Stored data entries |
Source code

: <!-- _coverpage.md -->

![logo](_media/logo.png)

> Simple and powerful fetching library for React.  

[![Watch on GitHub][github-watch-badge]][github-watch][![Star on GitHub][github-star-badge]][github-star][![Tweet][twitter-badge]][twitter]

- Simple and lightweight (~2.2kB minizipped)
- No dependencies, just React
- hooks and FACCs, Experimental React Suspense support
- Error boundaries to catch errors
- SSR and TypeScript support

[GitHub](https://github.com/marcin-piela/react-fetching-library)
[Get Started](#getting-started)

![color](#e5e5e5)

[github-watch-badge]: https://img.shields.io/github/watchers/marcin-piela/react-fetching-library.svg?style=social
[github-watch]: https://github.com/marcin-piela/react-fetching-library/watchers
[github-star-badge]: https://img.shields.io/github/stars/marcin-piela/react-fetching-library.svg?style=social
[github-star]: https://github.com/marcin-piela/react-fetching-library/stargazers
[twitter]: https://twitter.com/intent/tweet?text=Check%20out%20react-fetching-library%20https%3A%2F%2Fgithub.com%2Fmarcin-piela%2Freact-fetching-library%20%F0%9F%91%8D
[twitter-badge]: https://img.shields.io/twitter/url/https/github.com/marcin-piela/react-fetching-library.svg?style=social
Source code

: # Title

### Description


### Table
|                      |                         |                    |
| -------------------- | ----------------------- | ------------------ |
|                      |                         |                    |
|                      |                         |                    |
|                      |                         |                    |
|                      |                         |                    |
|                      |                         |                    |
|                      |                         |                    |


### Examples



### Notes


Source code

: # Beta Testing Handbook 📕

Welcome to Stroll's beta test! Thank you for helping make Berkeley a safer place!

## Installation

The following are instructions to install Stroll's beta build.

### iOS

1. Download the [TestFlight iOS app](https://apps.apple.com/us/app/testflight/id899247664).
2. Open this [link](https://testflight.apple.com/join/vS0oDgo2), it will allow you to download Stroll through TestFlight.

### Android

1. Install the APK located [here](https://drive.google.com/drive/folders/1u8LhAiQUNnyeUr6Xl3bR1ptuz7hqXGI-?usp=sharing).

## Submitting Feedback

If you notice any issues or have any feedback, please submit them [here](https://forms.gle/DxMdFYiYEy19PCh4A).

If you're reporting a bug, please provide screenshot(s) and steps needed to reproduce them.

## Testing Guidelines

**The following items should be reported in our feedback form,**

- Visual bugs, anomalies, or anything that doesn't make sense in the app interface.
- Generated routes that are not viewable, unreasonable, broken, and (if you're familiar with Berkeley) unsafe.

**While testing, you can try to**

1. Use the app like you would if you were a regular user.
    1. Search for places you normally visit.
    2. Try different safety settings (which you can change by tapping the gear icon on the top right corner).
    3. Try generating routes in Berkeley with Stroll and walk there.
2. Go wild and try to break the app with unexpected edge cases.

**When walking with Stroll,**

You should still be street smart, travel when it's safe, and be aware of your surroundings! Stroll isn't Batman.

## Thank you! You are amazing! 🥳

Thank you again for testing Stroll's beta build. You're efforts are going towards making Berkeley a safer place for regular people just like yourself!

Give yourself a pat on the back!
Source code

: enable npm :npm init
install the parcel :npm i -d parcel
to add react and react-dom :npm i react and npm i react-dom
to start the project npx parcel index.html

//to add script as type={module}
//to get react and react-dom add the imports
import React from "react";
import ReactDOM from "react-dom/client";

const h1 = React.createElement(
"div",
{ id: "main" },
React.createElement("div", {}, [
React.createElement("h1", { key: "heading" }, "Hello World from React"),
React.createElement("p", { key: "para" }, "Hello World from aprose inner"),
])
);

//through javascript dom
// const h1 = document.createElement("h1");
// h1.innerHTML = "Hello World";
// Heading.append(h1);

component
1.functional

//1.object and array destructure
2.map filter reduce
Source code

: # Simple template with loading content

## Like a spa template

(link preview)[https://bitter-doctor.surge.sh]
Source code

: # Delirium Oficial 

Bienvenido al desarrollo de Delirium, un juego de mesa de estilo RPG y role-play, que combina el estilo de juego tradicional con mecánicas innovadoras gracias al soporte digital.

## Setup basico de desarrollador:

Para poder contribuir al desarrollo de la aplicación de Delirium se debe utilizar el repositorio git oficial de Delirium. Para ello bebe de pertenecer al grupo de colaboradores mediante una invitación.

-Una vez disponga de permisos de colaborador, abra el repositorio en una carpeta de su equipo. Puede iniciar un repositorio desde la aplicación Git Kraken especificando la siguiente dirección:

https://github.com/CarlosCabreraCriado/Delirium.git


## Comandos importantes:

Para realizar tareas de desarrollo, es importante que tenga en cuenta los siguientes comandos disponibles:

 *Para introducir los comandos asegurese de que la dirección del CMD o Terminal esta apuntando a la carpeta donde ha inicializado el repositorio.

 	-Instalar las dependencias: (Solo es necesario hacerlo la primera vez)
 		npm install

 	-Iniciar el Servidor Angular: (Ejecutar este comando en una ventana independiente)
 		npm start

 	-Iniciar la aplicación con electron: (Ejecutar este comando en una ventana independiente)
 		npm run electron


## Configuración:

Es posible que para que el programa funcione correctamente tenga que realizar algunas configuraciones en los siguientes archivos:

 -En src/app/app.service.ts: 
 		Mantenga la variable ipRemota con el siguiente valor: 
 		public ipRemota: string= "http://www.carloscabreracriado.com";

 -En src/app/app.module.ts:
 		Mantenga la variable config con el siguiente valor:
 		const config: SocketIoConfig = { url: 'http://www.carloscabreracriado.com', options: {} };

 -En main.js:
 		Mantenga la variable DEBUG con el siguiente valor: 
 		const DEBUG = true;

What the exercise asks |
All lines from the opening of the records through the line where "[![Watch on GitHub][github-watch-badge]][github-watch][![Star" occurs are to be output verbatim. No other line belongs in the answer.

Finished task |
Source code

: <!-- _coverpage.md -->

![logo](_media/logo.png)

> Simple and powerful fetching library for React.  

[![Watch on GitHub][github-watch-badge]][github-watch][![Star on GitHub][github-star-badge]][github-star][![Tweet][twitter-badge]][twitter]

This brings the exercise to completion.